Whether you are using stretch assignments, special projects or other developmental programs, the keys to your success will be whether you know what skills, experience or competencies your department requires and whether you can provide the appropriate developmental opportunities.
For example, we have seen lawyers grow beyond the legal profession and advance within the company. We have also seen situations where lawyers have developed outside the legal department and later wanted to return, only to be unable to do so because the position was filled.

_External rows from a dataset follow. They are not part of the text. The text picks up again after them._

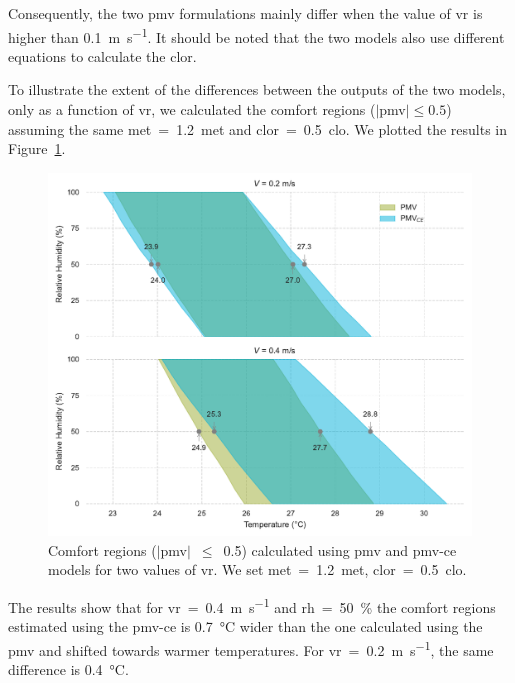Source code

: Consequently, the two \ac{pmv} formulations mainly differ when the value of \ac{vr} is higher than \qty{0.1}{\m\per\s}.
It should be noted that the two models also use different equations to calculate the \ac{clor}.

To illustrate the extent of the differences between the outputs of the two models, only as a function of \ac{vr}, we calculated the comfort regions ($\mid$\ac{pmv}$\mid \leq 0.5$) assuming the same \ac{met}~=~\qty{1.2}{met} and \ac{clor}~=~\qty{0.5}{clo}.
We plotted the results in Figure~\ref{fig:comfort_regios_pmv_pmvce}.
\begin{figure}[!htb]
    \centering
    \includegraphics[width=1\textwidth]{figures/pmv_comfort_regions}
    \caption{Comfort regions ($|$\ac{pmv}$|$~$\leq$~\num{0.5}) calculated using \ac{pmv} and \ac{pmv-ce} models for two values of \ac{vr}.
    We set \ac{met}~=~\qty{1.2}{met}, \ac{clor}~=~\qty{0.5}{clo}.
    \label{fig:comfort_regios_pmv_pmvce}}
\end{figure}
The results show that for \ac{vr}~=~\qty{0.4}{\m\per\s} and \ac{rh}~=~\qty{50}{\percent} the comfort regions estimated using the \ac{pmv-ce} is \qty{0.7}{\celsius} wider than the one calculated using the \ac{pmv} and shifted towards warmer temperatures.
For \ac{vr}~=~\qty{0.2}{\m\per\s}, the same difference is \qty{0.4}{\celsius}.

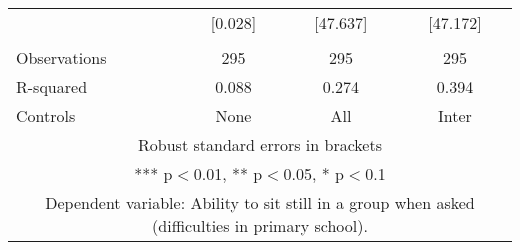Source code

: \begin{tabular}{lccc}
 & [0.028] & [47.637] & [47.172] \\
 &  &  &  \\
Observations & 295 & 295 & 295 \\
R-squared & 0.088 & 0.274 & 0.394 \\
 Controls & None & All & Inter \\ \hline
\multicolumn{4}{c}{ Robust standard errors in brackets} \\
\multicolumn{4}{c}{ *** p$<$0.01, ** p$<$0.05, * p$<$0.1} \\
\multicolumn{4}{c}{ Dependent variable: Ability to sit still in a group when asked (difficulties in primary school).} \\
\end{tabular}
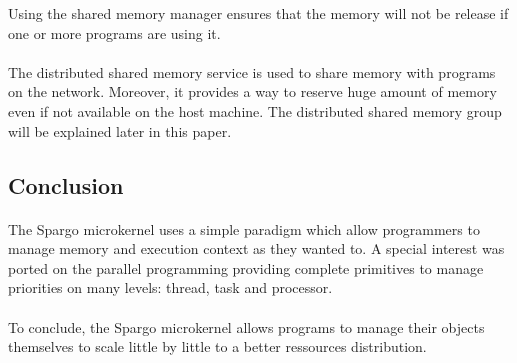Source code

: \documentclass[10pt,a4wide]{article}
\begin{document}
\begin{multicols}{2}
Using the shared memory manager ensures that the memory will not be release
if one or more programs are using it.

\paragraph{}

The distributed shared memory service is used to share memory with
programs on the network. Moreover, it provides a way to reserve huge amount
of memory even if not available on the host machine. The distributed shared
memory group will be explained later in this paper.

\subsection{Conclusion}

\paragraph{}

The Spargo microkernel uses a simple paradigm which allow programmers to
manage memory and execution context as they wanted to. A special interest
was ported on the parallel programming providing complete primitives to
manage priorities on many levels: thread, task and processor.

\paragraph{}

To conclude, the Spargo microkernel allows programs to manage their objects
themselves to scale little by little to a better ressources distribution.

\end{multicols}
\end{document}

In addition, we have seen legal professionals who did not have geographic flexibility and, despite the geographic limitation, were able to expertly navigate their careers into the C-suite. In career navigation situations where a legal professional is taking a calculated risk beyond the legal profession, it is wise to be sure everyone is clear about expectations if a member of your legal team wants to extend his or her career trajectory beyond the legal department. What will be the risks? Will his or her position be filled? What happens if the area, project or team does not succeed, and what are the consequences? The upside can be tremendously rewarding, but there are associated risks.
Questions To Consider
- If stretch assignments, special projects or rotations are available in other departments in your organization, how are they structured and what resources are offered? Meet with those department heads; they have a lot to offer.

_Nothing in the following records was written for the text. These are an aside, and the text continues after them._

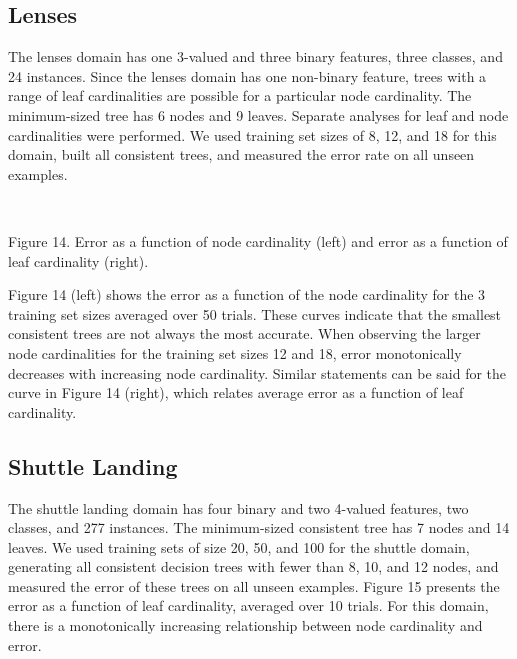 \subsection*{Lenses}

The lenses domain has one 3-valued and three binary features, three
classes, and 24 instances.  Since the lenses domain has one non-binary
feature, trees with a range of leaf cardinalities are possible for a
particular node cardinality. The minimum-sized tree has 6 nodes and 
9 leaves.  Separate analyses for leaf and node cardinalities were 
performed.  We used training set sizes
of 8, 12, and 18 for this domain, built all consistent trees, and
measured the error rate on all unseen examples.

\vspace*{0.3cm}
\hspace{2.5cm}
\centerline{\hbox{
  }}

\vspace{0.2cm}
\parindent 0.0cm
Figure 14. Error as a function of node cardinality (left) and error as a 
function of leaf cardinality (right).\\
\parindent 0.6cm
\parskip 0.0cm

Figure 14 (left) shows the error as a function of the node cardinality for
the 3 training set sizes averaged over 50 trials.  These curves
indicate that the smallest consistent trees are not always the most
accurate.  When observing the larger node cardinalities for the
training set sizes 12 and 18, error monotonically decreases with
increasing node cardinality.  Similar statements can be said for the
curve in Figure 14 (right), which relates average error as a function of leaf
cardinality.

\subsection*{Shuttle Landing}

The shuttle landing domain has four binary and two 4-valued features,
two classes, and 277 instances. The minimum-sized consistent tree has
7 nodes and 14 leaves.  We used training sets of size 20, 50,
and 100 for the shuttle domain, generating all consistent decision
trees with fewer than 8, 10, and 12 nodes, and measured the error of
these trees on all unseen examples.  Figure 15 presents the error as a
function of leaf cardinality, averaged over 10 trials.  For this
domain, there is a monotonically increasing relationship between node
cardinality and error.

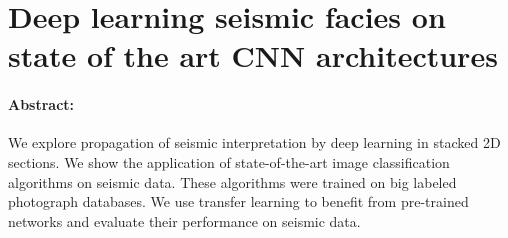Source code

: \section{Deep learning seismic facies on state of the art CNN architectures}

\paragraph{Abstract:} We explore propagation of seismic interpretation by deep learning in stacked 2D sections. We show the application of state-of-the-art image classification algorithms on seismic data. These algorithms were trained on big labeled photograph databases. We use transfer learning to benefit from pre-trained networks and evaluate their performance on seismic data.

{\vfill\hfill\newline{}}


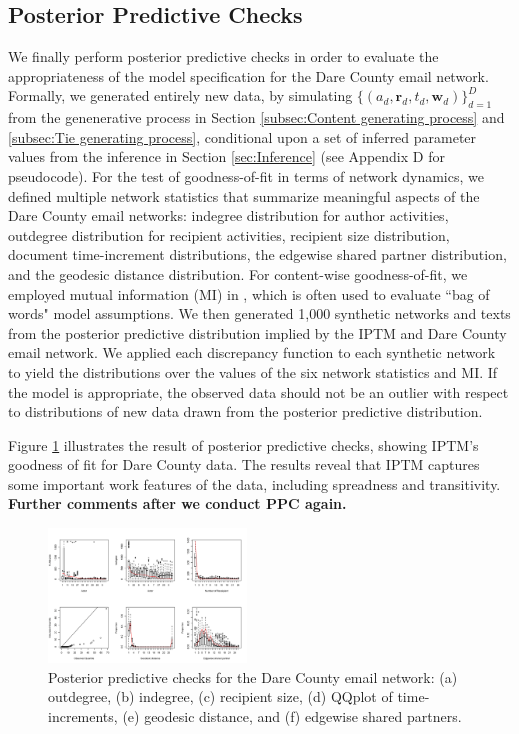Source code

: \documentclass[twoside]{article}
\begin{document}
\subsection{Posterior Predictive Checks}\label{subsec:PPC}
We finally perform posterior predictive checks \cite{rubin1984bayesianly} in order to evaluate the appropriateness of the model specification for the Dare County email network. Formally, we generated entirely new data, by simulating $\{(a_{d}, \boldsymbol{r}_{d}, t_{d}, \boldsymbol{w}_{d})\}_{d=1}^D$ from the genenerative process in Section \ref{subsec:Content generating process} and \ref{subsec:Tie generating process}, conditional upon a set of inferred parameter values from the inference in Section \ref{sec:Inference} (see Appendix D for pseudocode). For the test of goodness-of-fit in terms of network dynamics, we defined multiple network statistics that summarize meaningful aspects of the Dare County email networks: indegree distribution for author activities, outdegree distribution for recipient activities, recipient size distribution, document time-increment distributions, the edgewise shared partner distribution, and the geodesic distance distribution. For content-wise goodness-of-fit, we employed mutual information (MI) in \cite{mimno2011bayesian}, which is often used to evaluate ``bag of words" model assumptions. We then generated 1,000 synthetic networks and texts from the posterior predictive distribution implied by the IPTM and Dare County email network.
We applied each discrepancy function to each synthetic network to yield the distributions over the values of the six network statistics and MI. If the model is appropriate, the observed data should not be an outlier with respect to distributions of new data drawn from the posterior predictive distribution. 

Figure \ref{fig:PPC} illustrates the result of posterior predictive checks, showing IPTM's goodness of fit for Dare County data. The results reveal that IPTM captures some important work features of the data, including spreadness and transitivity. \textbf{Further comments after we conduct PPC again.}
	\begin{figure}[h]
		\centering
		\includegraphics[width = 0.47\textwidth]{plots/PPC_plot-1.png}
		\caption{Posterior predictive checks for the Dare County email network: (a) outdegree, (b) indegree, (c) recipient size, (d) QQplot of time-increments, (e) geodesic distance, and (f) edgewise shared partners.}
		\label{fig:PPC}
	\end{figure}
\end{document}
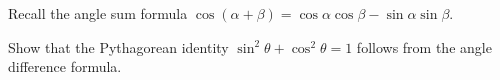 \begin{frame}
Recall the angle sum formula $\cos (\alpha+\beta)= \cos\alpha\cos\beta- \sin \alpha\sin\beta$.
\begin{example}
Show that the Pythagorean identity $\sin^2\theta+\cos^2\theta=1$ follows from the angle difference formula.
\end{example}
\end{frame}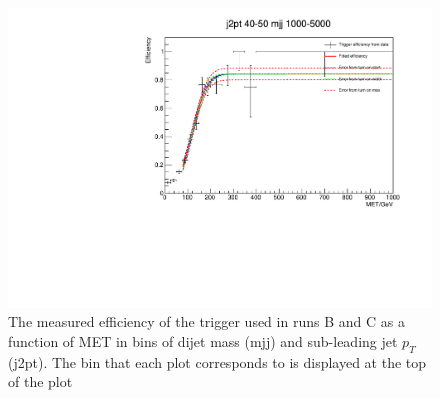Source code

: \begin{figure}[h!]
\begin{center}
    \includegraphics[width=.6\largefigwidth]{plots/parked/trigfitplots/hData_MET_1D_25BC.pdf}
    \caption{The measured efficiency of the trigger used in runs B and C as a function of MET in bins of dijet mass (mjj) and sub-leading jet $p_{T}$ (j2pt). The bin that each plot corresponds to is displayed at the top of the plot}
    \label{fig:trigfitplotsBC1}
  \end{center}
\end{figure}

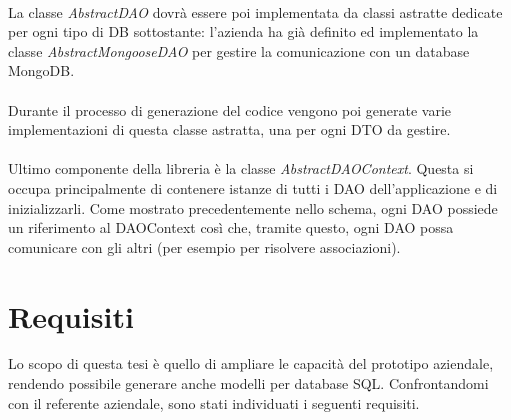 \documentclass[a4paper, 12pt]{report}
\begin{document}
      \paragraph*{}
      La classe \emph{AbstractDAO} dovrà essere poi implementata da classi astratte dedicate per ogni tipo di DB sottostante: l'azienda ha già definito ed implementato la classe \emph{AbstractMongooseDAO} per gestire la comunicazione con un database MongoDB.
      \paragraph*{}
      Durante il processo di generazione del codice vengono poi generate varie implementazioni di questa classe astratta, una per ogni DTO da gestire.
      \paragraph*{}
      Ultimo componente della libreria è la classe \emph{AbstractDAOContext}. Questa si occupa principalmente di contenere istanze di tutti i DAO dell'applicazione e di inizializzarli.
      Come mostrato precedentemente nello schema, ogni DAO possiede un riferimento al DAOContext così che, tramite questo, ogni DAO possa comunicare con gli altri (per esempio per risolvere associazioni).
    \section{Requisiti}
      Lo scopo di questa tesi è quello di ampliare le capacità del prototipo aziendale, rendendo possibile generare anche modelli per database SQL.
      Confrontandomi con il referente aziendale, sono stati individuati i seguenti requisiti.
\end{document}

- Are resources available through your human resources department, or outside the organization, to help you create a succession plan? Similarly, have professionals in your network had success with stretch assignments or developmental programs? Find out what worked and what roadblocks those professionals encountered.
- Could a volunteer assignment, perhaps an internal or external board or committee position, provide a professional development opportunity, such as in strategic thinking, executive-level presenting/speaking, business development or FDA regulatory filings?
- Are consulting resources available to help develop a stretch assignment program, rotational assignment or similar structure?
- If you are bringing in more work in-house, could this create a developmental opportunity?
- Might it make sense to invest some time and resources in developing a succession plan?
The goal is to identify career development paths based on your company’s growth strategy and current and future needs, develop a strategy or strategies for lawyers to acquire skills and competencies, and retain critical professionals. Hands-on experience is a powerful teacher, and the expertise acquired builds confidence.
The payoffs of stretch, special project and developmental opportunities are tangible. We have met general counsel who were able to step up, volunteer or convince senior management they were worthy of learning new competencies—legal and otherwise.
It is a fluid process that can become complex quickly, but if you provide structure and break the process into steps, you will be able to shape a roadmap for success.